====== Dataset records

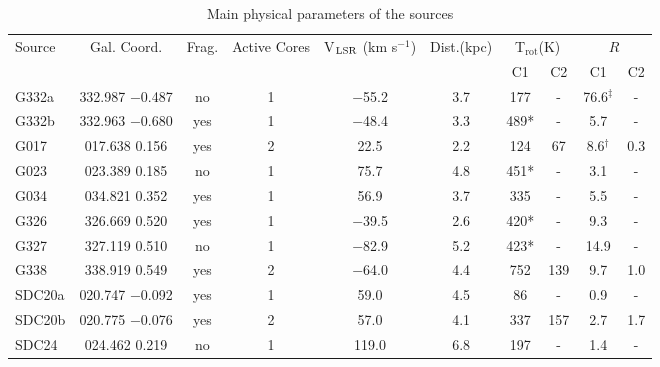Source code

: \documentclass[baaa]{baaa}
\begin{document}
\begin{table*}[tt]
\caption{Main physical parameters of the sources}
\label{datos}
\tiny
\centering
\begin{tabular}{lccccccccc}
\hline
Source & Gal. Coord. &Frag. & Active Cores & V$_{\rm LSR}$ (km s$^{-1}$)     & Dist.(kpc)   &  \multicolumn{2}{c}{T$_\mathrm{rot}$(K)} & \multicolumn{2}{c}{$R$} \\ 
       \cline{7-10}
     &        &       &              &                  &        &  C1 & C2 &   C1 & C2   \\
\hline
G332a  & 332.987 $-$0.487 & no                  & 1                     & $-$55.2               & 3.7              & 177  & -      & 76.6$^\ddagger$ &  -   \\
G332b  & 332.963 $-$0.680 & yes                 & 1                     & $-$48.4               & 3.3              & 489* & -      & 5.7            &  -   \\
G017   & 017.638  0.156 & yes                 & 2                     & 22.5                & 2.2              & 124  & 67     & 8.6$^\dagger$  &  0.3 \\
G023   & 023.389  0.185 & no                  & 1                     & 75.7                & 4.8              & 451* & -      & 3.1            & - \\
G034   & 034.821  0.352 & yes                 & 1                     & 56.9                & 3.7              & 335  & -      & 5.5            & - \\
G326   & 326.669  0.520 & yes                 & 1                     & $-$39.5               & 2.6              & 420* & -      & 9.3            & - \\
G327   & 327.119  0.510 & no                  & 1                     & $-$82.9               & 5.2              & 423* & -      & 14.9           & - \\
G338   & 338.919  0.549 & yes                 & 2                     & $-$64.0               & 4.4              & 752  & 139    &  9.7           & 1.0  \\
SDC20a & 020.747 $-$0.092 & yes                 & 1                     & 59.0                & 4.5              & 86   & -      & 0.9            & - \\
SDC20b & 020.775 $-$0.076 & yes                 & 2                     & 57.0                & 4.1              & 337  & 157    & 2.7            & 1.7  \\
SDC24  & 024.462  0.219 & no                  & 1                     & 119.0               & 6.8              & 197  & -      &1.4             & -  \\

\end{tabular}
\end{table*}
\end{document}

============

Exercise directions - Leave the pictures out and output the rest of the data word for word.

Solution to the exercise -
Source code

: \documentclass[baaa]{baaa}
\begin{document}
\begin{table*}[tt]
\caption{Main physical parameters of the sources}
\label{datos}
\tiny
\centering
\begin{tabular}{lccccccccc}
\hline
Source & Gal. Coord. &Frag. & Active Cores & V$_{\rm LSR}$ (km s$^{-1}$)     & Dist.(kpc)   &  \multicolumn{2}{c}{T$_\mathrm{rot}$(K)} & \multicolumn{2}{c}{$R$} \\ 
       \cline{7-10}
     &        &       &              &                  &        &  C1 & C2 &   C1 & C2   \\
\hline
G332a  & 332.987 $-$0.487 & no                  & 1                     & $-$55.2               & 3.7              & 177  & -      & 76.6$^\ddagger$ &  -   \\
G332b  & 332.963 $-$0.680 & yes                 & 1                     & $-$48.4               & 3.3              & 489* & -      & 5.7            &  -   \\
G017   & 017.638  0.156 & yes                 & 2                     & 22.5                & 2.2              & 124  & 67     & 8.6$^\dagger$  &  0.3 \\
G023   & 023.389  0.185 & no                  & 1                     & 75.7                & 4.8              & 451* & -      & 3.1            & - \\
G034   & 034.821  0.352 & yes                 & 1                     & 56.9                & 3.7              & 335  & -      & 5.5            & - \\
G326   & 326.669  0.520 & yes                 & 1                     & $-$39.5               & 2.6              & 420* & -      & 9.3            & - \\
G327   & 327.119  0.510 & no                  & 1                     & $-$82.9               & 5.2              & 423* & -      & 14.9           & - \\
G338   & 338.919  0.549 & yes                 & 2                     & $-$64.0               & 4.4              & 752  & 139    &  9.7           & 1.0  \\
SDC20a & 020.747 $-$0.092 & yes                 & 1                     & 59.0                & 4.5              & 86   & -      & 0.9            & - \\
SDC20b & 020.775 $-$0.076 & yes                 & 2                     & 57.0                & 4.1              & 337  & 157    & 2.7            & 1.7  \\
SDC24  & 024.462  0.219 & no                  & 1                     & 119.0               & 6.8              & 197  & -      &1.4             & -  \\

\end{tabular}
\end{table*}
\end{document}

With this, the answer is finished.